Sunday, July 3, 2011

Laying a Second Anchor

For the most part, a single working anchor is a simple and dependable practice; nothing to tangle, a simple procedure, and since others do the same, boats will generally swing the same way in response to wind and current. However, on a holiday weekend you may find somebody has dropped way to close and you want to limit your swing in that direction. You may find that your boat swings differently from the others. The bottom may offer terrible holding; thin stilt over rock-hard clay is a common Chesapeake "bad" bottom; it feels like you have a set... until you pull, whereupon in tracks through the silt but refuses to go deeper and cannot be depended upon to reset in a shift. Severe storms may be coming and perhaps you are anchored too darn close to rocks to tolerate any dragging. Perhaps other boats moved in around you (herd mentality), restricting swing in one direction. All of these coincided  for us yesterday.

The greatest hassle of setting 2 hooks is the resulting tangle if the boat spins. If both are lowered from rollers, with the rode passing through a hause pipe and  ending deep in the bilge, the twists are not easily removed. A simple solution:
I have since dispensed with chain, using a Dyneema leader with a webbing chafe cover. Reducing weight on the shank helps the light weight anchor to set.
  • Get a light secondary anchor. I've been using Fortress anchors for this purpose for 15 years and love them. I've never had one drag.
  • Do Not keep the second anchor on rollers. We keep ours in a stern locker, from where it is most often deployed. The rode lives in a bucket
  • Keep the rode short; only enough for the day's situation. We keep 50 feet of rode on the anchor for most uses (in 6 feet of water with a 15 foot bridle this gives 7:1 scope). If we need more, we have 2 docklines with spliced loops in the both ends that we chain together with cow hitches. But only deploy enough for the exact scope you want.
  • Connect the second rode either to your bridle or to the main rode a few feet below the bridle. We typically connect the second rode to the bridle plate with a strong stainless carabiner, but a prusik is good too.
Because the second rode is not connected to the boat, only to the rode, it is simple to disconnect and unwind if the boat has spun.

 A second anchor can actually increase the strain on the anchors, if the angle is too great. The optimum angle for holding is almost always 90-120 degrees; less, and the anchors will still need to reset when the wind shifts, more and the tight-rope effect really piles up the force in a cross wind.  The notion that 2 anchors set close to each other can increase holding is plainly false; even a small wind shift places all of the load on one, and the potential for the second rode to foul the primary anchor is too great. The case that tandem anchors provide increased holding is very weak, though it has proponents. The problem is re-setting; the second anchor will generally keep the primary on it's side, preventing a good bury, and 150% of  standard rode length is required (the second anchor "lifts" the rode by providing tension from the end of the rode).

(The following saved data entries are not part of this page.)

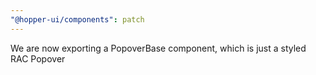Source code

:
 ```yaml
---
"@hopper-ui/components": patch
---
```


We are now exporting a PopoverBase component, which is just a styled RAC Popover
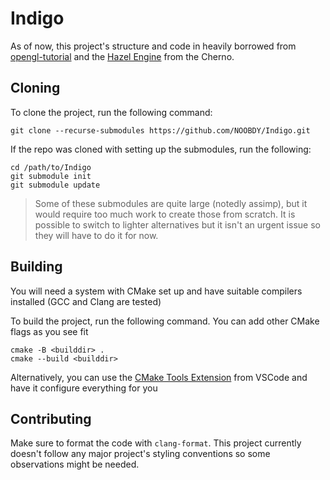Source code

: # Indigo

As of now, this project's structure and code in heavily borrowed from [opengl-tutorial](http://www.opengl-tutorial.org/) and the [Hazel Engine](https://github.com/TheCherno/Hazel) from the Cherno.

## Cloning

To clone the project, run the following command:

```
git clone --recurse-submodules https://github.com/NOOBDY/Indigo.git
```

If the repo was cloned with setting up the submodules, run the following:

```
cd /path/to/Indigo
git submodule init
git submodule update
```

> Some of these submodules are quite large (notedly assimp), but it would require too much work to create those from scratch. It is possible to switch to lighter alternatives but it isn't an urgent issue so they will have to do it for now.

## Building

You will need a system with CMake set up and have suitable compilers installed (GCC and Clang are tested)

To build the project, run the following command. You can add other CMake flags as you see fit

```
cmake -B <builddir> .
cmake --build <builddir>
```

Alternatively, you can use the [CMake Tools Extension](https://marketplace.visualstudio.com/items?itemName=ms-vscode.cmake-tools) from VSCode and have it configure everything for you

## Contributing

Make sure to format the code with `clang-format`. This project currently doesn't follow any major project's styling conventions so some observations might be needed.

Generally we use this procedure:
  • Set the first hook at longish scope (14:1) and set.
  • Lower the second hook from the transom, bringing the rode forward outside all of the rigging. If I had a heavier anchor I would mount a roller on the stern. This would also make it easier to load into the tender, when that is needed.
  • If we are in shallow water, I can generally feel the hook in with that 35 feet of scope. If not, we shorten the primary as need to get in the right possition.
  • Take in the main rode to desired scope (7:1?).
  • Give the secondary hook a better pull, just feeling it in.
  • Connect secondary rode to the primary as above. Let at least 4 feet of chain out, so that if the boat spins, the chain absorbs the twist.
  • If you're really expecting a blow and want to power set these, wait about 20 minutes and back at a 90 degree angle to a line between the anchors.We've only done that a few times, when we could hear the storms and knew we were anchored in silt. Each time we got to watch a few less diligent--or perhaps just unlucky--souls drift to leeward.

We can row an anchor out if the above procedure won't place the anchor in the right spot... actually, we've done this just once, to see if we could do it from the kayak (no problem). I've run big anchors out for other folks, helping them kedge off, using our tender. However, generally we can place the second anchor from the main boat, by using the engines to swing the boat against the primary anchor, though even that assistance is very seldom needed. 

What if the boat is hanging to the second anchor in a strong wind in the morning? Attach a fender and cast it loose. Don't struggle with it. Retrieve the main anchor while you are drifting back; this should be easy, since you may drift right over it. Then motor back up to the secondary and retrieve. If you don't want to let go, attach a long (150 feet) line to the secondary, release, and follow the same steps. Easy if you have a plan.

With practice, this typically adds about 5 minutes to the anchor drill and has never caused a bit of trouble.